Segment Start: Record excerpts
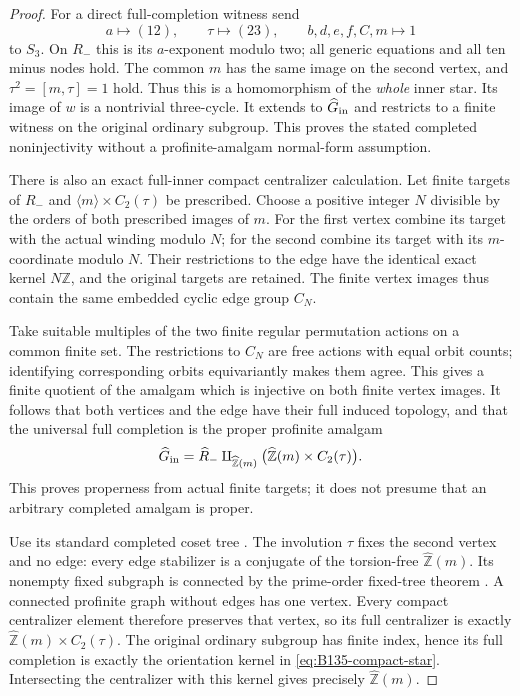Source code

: \begin{proof}
For a direct full-completion witness send
\[
 a\longmapsto(12),\qquad\tau\longmapsto(23),\qquad
 b,d,e,f,C,m\longmapsto1
\]
to $S_3$. On $R_-$ this is its $a$-exponent modulo two;
all generic equations and all ten minus nodes hold. The
common $m$ has the same image on the second vertex, and
$\tau^2=[m,\tau]=1$ hold. Thus this is a homomorphism of
the \emph{whole} inner star. Its image of $w$ is a nontrivial
three-cycle. It extends to $\widehat G_{\rm in}$ and restricts
to a finite witness on the original ordinary subgroup.
This proves the stated completed noninjectivity without a
profinite-amalgam normal-form assumption.

There is also an exact full-inner compact centralizer calculation.
Let finite targets of $R_-$ and $\langle m\rangle\times C_2(\tau)$
be prescribed. Choose a positive integer $N$ divisible by the
orders of both prescribed images of $m$. For the first vertex
combine its target with the actual winding modulo $N$; for the
second combine its target with its $m$-coordinate modulo $N$.
Their restrictions to the edge have the identical exact kernel
$N\mathbb Z$, and the original targets are retained. The finite
vertex images thus contain the same embedded cyclic edge group
$C_N$.

Take suitable multiples of the two finite regular permutation
actions on a common finite set. The restrictions to $C_N$ are
free actions with equal orbit counts; identifying corresponding
orbits equivariantly makes them agree. This gives a finite
quotient of the amalgam which is injective on both finite vertex
images. It follows that both vertices and the edge have their
full induced topology, and that the universal full completion is
the proper profinite amalgam
\begin{equation}\label{eq:B135-compact-star}
 \widehat G_{\rm in}
   =\widehat R_-\amalg_{\widehat{\mathbb Z}(m)}
          \bigl(\widehat{\mathbb Z}(m)\times C_2(\tau)\bigr).
\end{equation}
This proves properness from actual finite targets; it does not
presume that an arbitrary completed amalgam is proper.

Use its standard completed coset tree
\citep[Proposition~3.8]{B_ZalesskiiMelnikov1989}.
The involution $\tau$ fixes the second vertex and no edge:
every edge stabilizer is a conjugate of the torsion-free
$\widehat{\mathbb Z}(m)$. Its nonempty fixed subgraph is connected
by the prime-order fixed-tree theorem
\citep[Theorem~2.8]{B_ZalesskiiMelnikov1989}.
A connected profinite graph without edges has one vertex.
Every compact centralizer element therefore preserves that vertex,
so its full centralizer is exactly
$\widehat{\mathbb Z}(m)\times C_2(\tau)$.
The original ordinary subgroup has finite index, hence its full
completion is exactly the orientation kernel in
\eqref{eq:B135-compact-star}. Intersecting the centralizer with
this kernel gives precisely $\widehat{\mathbb Z}(m)$.


\end{proof}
Segment End: Record excerpts
= Problem details =
Please repeat each line above exactly as it appears, but omit the pictures.

= Task output =
Source code

: \begin{proof}
For a direct full-completion witness send
\[
 a\longmapsto(12),\qquad\tau\longmapsto(23),\qquad
 b,d,e,f,C,m\longmapsto1
\]
to $S_3$. On $R_-$ this is its $a$-exponent modulo two;
all generic equations and all ten minus nodes hold. The
common $m$ has the same image on the second vertex, and
$\tau^2=[m,\tau]=1$ hold. Thus this is a homomorphism of
the \emph{whole} inner star. Its image of $w$ is a nontrivial
three-cycle. It extends to $\widehat G_{\rm in}$ and restricts
to a finite witness on the original ordinary subgroup.
This proves the stated completed noninjectivity without a
profinite-amalgam normal-form assumption.

There is also an exact full-inner compact centralizer calculation.
Let finite targets of $R_-$ and $\langle m\rangle\times C_2(\tau)$
be prescribed. Choose a positive integer $N$ divisible by the
orders of both prescribed images of $m$. For the first vertex
combine its target with the actual winding modulo $N$; for the
second combine its target with its $m$-coordinate modulo $N$.
Their restrictions to the edge have the identical exact kernel
$N\mathbb Z$, and the original targets are retained. The finite
vertex images thus contain the same embedded cyclic edge group
$C_N$.

Take suitable multiples of the two finite regular permutation
actions on a common finite set. The restrictions to $C_N$ are
free actions with equal orbit counts; identifying corresponding
orbits equivariantly makes them agree. This gives a finite
quotient of the amalgam which is injective on both finite vertex
images. It follows that both vertices and the edge have their
full induced topology, and that the universal full completion is
the proper profinite amalgam
\begin{equation}\label{eq:B135-compact-star}
 \widehat G_{\rm in}
   =\widehat R_-\amalg_{\widehat{\mathbb Z}(m)}
          \bigl(\widehat{\mathbb Z}(m)\times C_2(\tau)\bigr).
\end{equation}
This proves properness from actual finite targets; it does not
presume that an arbitrary completed amalgam is proper.

Use its standard completed coset tree
\citep[Proposition~3.8]{B_ZalesskiiMelnikov1989}.
The involution $\tau$ fixes the second vertex and no edge:
every edge stabilizer is a conjugate of the torsion-free
$\widehat{\mathbb Z}(m)$. Its nonempty fixed subgraph is connected
by the prime-order fixed-tree theorem
\citep[Theorem~2.8]{B_ZalesskiiMelnikov1989}.
A connected profinite graph without edges has one vertex.
Every compact centralizer element therefore preserves that vertex,
so its full centralizer is exactly
$\widehat{\mathbb Z}(m)\times C_2(\tau)$.
The original ordinary subgroup has finite index, hence its full
completion is exactly the orientation kernel in
\eqref{eq:B135-compact-star}. Intersecting the centralizer with
this kernel gives precisely $\widehat{\mathbb Z}(m)$.


\end{proof}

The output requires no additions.